Images in the records should be skipped while the rest is transcribed verbatim.

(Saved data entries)
# # # #

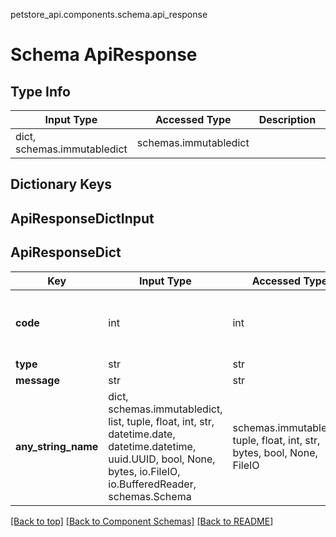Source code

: petstore_api.components.schema.api_response
# Schema ApiResponse

## Type Info
Input Type | Accessed Type | Description | Notes
------------ | ------------- | ------------- | -------------
dict, schemas.immutabledict | schemas.immutabledict |  |

## Dictionary Keys
## ApiResponseDictInput
## ApiResponseDict

Key | Input Type | Accessed Type | Description | Notes
------------ | ------------- | ------------- | ------------- | -------------
**code** | int | int |  | [optional] value must be a 32 bit integer
**type** | str | str |  | [optional]
**message** | str | str |  | [optional]
**any_string_name** | dict, schemas.immutabledict, list, tuple, float, int, str, datetime.date, datetime.datetime, uuid.UUID, bool, None, bytes, io.FileIO, io.BufferedReader, schemas.Schema | schemas.immutabledict, tuple, float, int, str, bytes, bool, None, FileIO | any string name can be used but the value must be the correct type | [optional]

[[Back to top]](#top) [[Back to Component Schemas]](../../../README.md#Component-Schemas) [[Back to README]](../../../README.md)

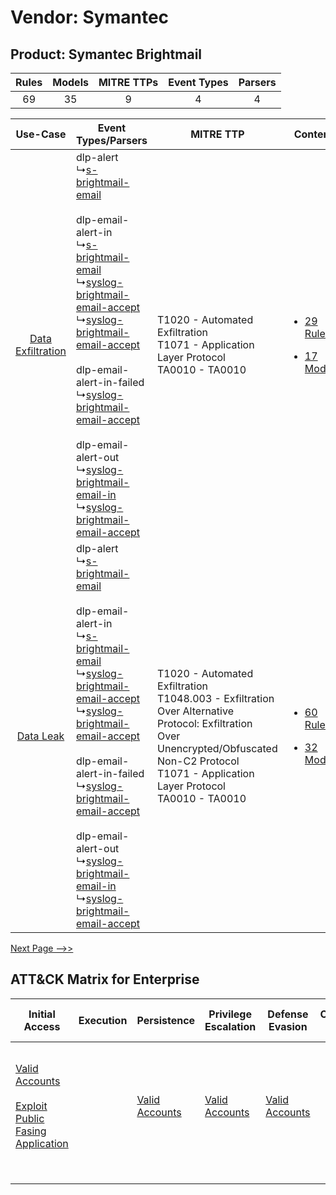 Vendor: Symantec
================
Product: Symantec Brightmail
----------------------------
| Rules | Models | MITRE TTPs | Event Types | Parsers |
|:-----:|:------:|:----------:|:-----------:|:-------:|
|  69   |   35   |     9      |      4      |    4    |

|    Use-Case    | Event Types/Parsers    | MITRE TTP    | Content    |
|:----:| ---- | ---- | ---- |
| [Data Exfiltration](../../../UseCases/uc_data_exfiltration.md) |  dlp-alert<br> ↳[s-brightmail-email](Ps/pC_sbrightmailemail.md)<br><br> dlp-email-alert-in<br> ↳[s-brightmail-email](Ps/pC_sbrightmailemail.md)<br> ↳[syslog-brightmail-email-accept](Ps/pC_syslogbrightmailemailaccept.md)<br> ↳[syslog-brightmail-email-accept](Ps/pC_syslogbrightmailemailaccept.md)<br><br> dlp-email-alert-in-failed<br> ↳[syslog-brightmail-email-accept](Ps/pC_syslogbrightmailemailaccept.md)<br><br> dlp-email-alert-out<br> ↳[syslog-brightmail-email-in](Ps/pC_syslogbrightmailemailin.md)<br> ↳[syslog-brightmail-email-accept](Ps/pC_syslogbrightmailemailaccept.md)<br> | T1020 - Automated Exfiltration<br>T1071 - Application Layer Protocol<br>TA0010 - TA0010<br>    | [<ul><li>29 Rules</li></ul><ul><li>17 Models</li></ul>](RM/r_m_symantec_symantec_brightmail_Data_Exfiltration.md) |
|         [Data Leak](../../../UseCases/uc_data_leak.md)         |  dlp-alert<br> ↳[s-brightmail-email](Ps/pC_sbrightmailemail.md)<br><br> dlp-email-alert-in<br> ↳[s-brightmail-email](Ps/pC_sbrightmailemail.md)<br> ↳[syslog-brightmail-email-accept](Ps/pC_syslogbrightmailemailaccept.md)<br> ↳[syslog-brightmail-email-accept](Ps/pC_syslogbrightmailemailaccept.md)<br><br> dlp-email-alert-in-failed<br> ↳[syslog-brightmail-email-accept](Ps/pC_syslogbrightmailemailaccept.md)<br><br> dlp-email-alert-out<br> ↳[syslog-brightmail-email-in](Ps/pC_syslogbrightmailemailin.md)<br> ↳[syslog-brightmail-email-accept](Ps/pC_syslogbrightmailemailaccept.md)<br> | T1020 - Automated Exfiltration<br>T1048.003 - Exfiltration Over Alternative Protocol: Exfiltration Over Unencrypted/Obfuscated Non-C2 Protocol<br>T1071 - Application Layer Protocol<br>TA0010 - TA0010<br> | [<ul><li>60 Rules</li></ul><ul><li>32 Models</li></ul>](RM/r_m_symantec_symantec_brightmail_Data_Leak.md)         |
[Next Page -->>](2_ds_symantec_symantec_brightmail.md)

ATT&CK Matrix for Enterprise
----------------------------
| Initial Access                                                                                                                                            | Execution | Persistence                                                         | Privilege Escalation                                                | Defense Evasion                                                     | Credential Access | Discovery                                                              | Lateral Movement                                                                                                                                                       | Collection | Command and Control                                                             | Exfiltration                                                                                                                                                                                                                                                                                                                    | Impact |
| --------------------------------------------------------------------------------------------------------------------------------------------------------- | --------- | ------------------------------------------------------------------- | ------------------------------------------------------------------- | ------------------------------------------------------------------- | ----------------- | ---------------------------------------------------------------------- | ---------------------------------------------------------------------------------------------------------------------------------------------------------------------- | ---------- | ------------------------------------------------------------------------------- | ------------------------------------------------------------------------------------------------------------------------------------------------------------------------------------------------------------------------------------------------------------------------------------------------------------------------------- | ------ |
| [Valid Accounts](https://attack.mitre.org/techniques/T1078)<br><br>[Exploit Public Fasing Application](https://attack.mitre.org/techniques/T1190)<br><br> |           | [Valid Accounts](https://attack.mitre.org/techniques/T1078)<br><br> | [Valid Accounts](https://attack.mitre.org/techniques/T1078)<br><br> | [Valid Accounts](https://attack.mitre.org/techniques/T1078)<br><br> |                   | [Account Discovery](https://attack.mitre.org/techniques/T1087)<br><br> | [Remote Services](https://attack.mitre.org/techniques/T1021)<br><br>[Remote Services: SMB/Windows Admin Shares](https://attack.mitre.org/techniques/T1021/002)<br><br> |            | [Application Layer Protocol](https://attack.mitre.org/techniques/T1071)<br><br> | [Exfiltration Over Alternative Protocol](https://attack.mitre.org/techniques/T1048)<br><br>[Exfiltration Over Alternative Protocol: Exfiltration Over Unencrypted/Obfuscated Non-C2 Protocol](https://attack.mitre.org/techniques/T1048/003)<br><br>[Automated Exfiltration](https://attack.mitre.org/techniques/T1020)<br><br> |        |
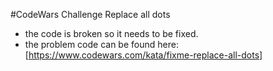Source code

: #CodeWars Challenge Replace all dots
* the code is broken so it needs to be fixed.
* the problem code can be found here: [https://www.codewars.com/kata/fixme-replace-all-dots]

# # # #

= RESPONSE =
Source code

: petstore_api.components.schema.api_response
# Schema ApiResponse

## Type Info
Input Type | Accessed Type | Description | Notes
------------ | ------------- | ------------- | -------------
dict, schemas.immutabledict | schemas.immutabledict |  |

## Dictionary Keys
## ApiResponseDictInput
## ApiResponseDict

Key | Input Type | Accessed Type | Description | Notes
------------ | ------------- | ------------- | ------------- | -------------
**code** | int | int |  | [optional] value must be a 32 bit integer
**type** | str | str |  | [optional]
**message** | str | str |  | [optional]
**any_string_name** | dict, schemas.immutabledict, list, tuple, float, int, str, datetime.date, datetime.datetime, uuid.UUID, bool, None, bytes, io.FileIO, io.BufferedReader, schemas.Schema | schemas.immutabledict, tuple, float, int, str, bytes, bool, None, FileIO | any string name can be used but the value must be the correct type | [optional]

[[Back to top]](#top) [[Back to Component Schemas]](../../../README.md#Component-Schemas) [[Back to README]](../../../README.md)

 Vendor: Symantec
================
Product: Symantec Brightmail
----------------------------
| Rules | Models | MITRE TTPs | Event Types | Parsers |
|:-----:|:------:|:----------:|:-----------:|:-------:|
|  69   |   35   |     9      |      4      |    4    |

|    Use-Case    | Event Types/Parsers    | MITRE TTP    | Content    |
|:----:| ---- | ---- | ---- |
| [Data Exfiltration](../../../UseCases/uc_data_exfiltration.md) |  dlp-alert<br> ↳[s-brightmail-email](Ps/pC_sbrightmailemail.md)<br><br> dlp-email-alert-in<br> ↳[s-brightmail-email](Ps/pC_sbrightmailemail.md)<br> ↳[syslog-brightmail-email-accept](Ps/pC_syslogbrightmailemailaccept.md)<br> ↳[syslog-brightmail-email-accept](Ps/pC_syslogbrightmailemailaccept.md)<br><br> dlp-email-alert-in-failed<br> ↳[syslog-brightmail-email-accept](Ps/pC_syslogbrightmailemailaccept.md)<br><br> dlp-email-alert-out<br> ↳[syslog-brightmail-email-in](Ps/pC_syslogbrightmailemailin.md)<br> ↳[syslog-brightmail-email-accept](Ps/pC_syslogbrightmailemailaccept.md)<br> | T1020 - Automated Exfiltration<br>T1071 - Application Layer Protocol<br>TA0010 - TA0010<br>    | [<ul><li>29 Rules</li></ul><ul><li>17 Models</li></ul>](RM/r_m_symantec_symantec_brightmail_Data_Exfiltration.md) |
|         [Data Leak](../../../UseCases/uc_data_leak.md)         |  dlp-alert<br> ↳[s-brightmail-email](Ps/pC_sbrightmailemail.md)<br><br> dlp-email-alert-in<br> ↳[s-brightmail-email](Ps/pC_sbrightmailemail.md)<br> ↳[syslog-brightmail-email-accept](Ps/pC_syslogbrightmailemailaccept.md)<br> ↳[syslog-brightmail-email-accept](Ps/pC_syslogbrightmailemailaccept.md)<br><br> dlp-email-alert-in-failed<br> ↳[syslog-brightmail-email-accept](Ps/pC_syslogbrightmailemailaccept.md)<br><br> dlp-email-alert-out<br> ↳[syslog-brightmail-email-in](Ps/pC_syslogbrightmailemailin.md)<br> ↳[syslog-brightmail-email-accept](Ps/pC_syslogbrightmailemailaccept.md)<br> | T1020 - Automated Exfiltration<br>T1048.003 - Exfiltration Over Alternative Protocol: Exfiltration Over Unencrypted/Obfuscated Non-C2 Protocol<br>T1071 - Application Layer Protocol<br>TA0010 - TA0010<br> | [<ul><li>60 Rules</li></ul><ul><li>32 Models</li></ul>](RM/r_m_symantec_symantec_brightmail_Data_Leak.md)         |
[Next Page -->>](2_ds_symantec_symantec_brightmail.md)

ATT&CK Matrix for Enterprise
----------------------------
| Initial Access                                                                                                                                            | Execution | Persistence                                                         | Privilege Escalation                                                | Defense Evasion                                                     | Credential Access | Discovery                                                              | Lateral Movement                                                                                                                                                       | Collection | Command and Control                                                             | Exfiltration                                                                                                                                                                                                                                                                                                                    | Impact |
| --------------------------------------------------------------------------------------------------------------------------------------------------------- | --------- | ------------------------------------------------------------------- | ------------------------------------------------------------------- | ------------------------------------------------------------------- | ----------------- | ---------------------------------------------------------------------- | ---------------------------------------------------------------------------------------------------------------------------------------------------------------------- | ---------- | ------------------------------------------------------------------------------- | ------------------------------------------------------------------------------------------------------------------------------------------------------------------------------------------------------------------------------------------------------------------------------------------------------------------------------- | ------ |
| [Valid Accounts](https://attack.mitre.org/techniques/T1078)<br><br>[Exploit Public Fasing Application](https://attack.mitre.org/techniques/T1190)<br><br> |           | [Valid Accounts](https://attack.mitre.org/techniques/T1078)<br><br> | [Valid Accounts](https://attack.mitre.org/techniques/T1078)<br><br> | [Valid Accounts](https://attack.mitre.org/techniques/T1078)<br><br> |                   | [Account Discovery](https://attack.mitre.org/techniques/T1087)<br><br> | [Remote Services](https://attack.mitre.org/techniques/T1021)<br><br>[Remote Services: SMB/Windows Admin Shares](https://attack.mitre.org/techniques/T1021/002)<br><br> |            | [Application Layer Protocol](https://attack.mitre.org/techniques/T1071)<br><br> | [Exfiltration Over Alternative Protocol](https://attack.mitre.org/techniques/T1048)<br><br>[Exfiltration Over Alternative Protocol: Exfiltration Over Unencrypted/Obfuscated Non-C2 Protocol](https://attack.mitre.org/techniques/T1048/003)<br><br>[Automated Exfiltration](https://attack.mitre.org/techniques/T1020)<br><br> |        |
Source code

: #CodeWars Challenge Replace all dots
* the code is broken so it needs to be fixed.
* the problem code can be found here: [https://www.codewars.com/kata/fixme-replace-all-dots]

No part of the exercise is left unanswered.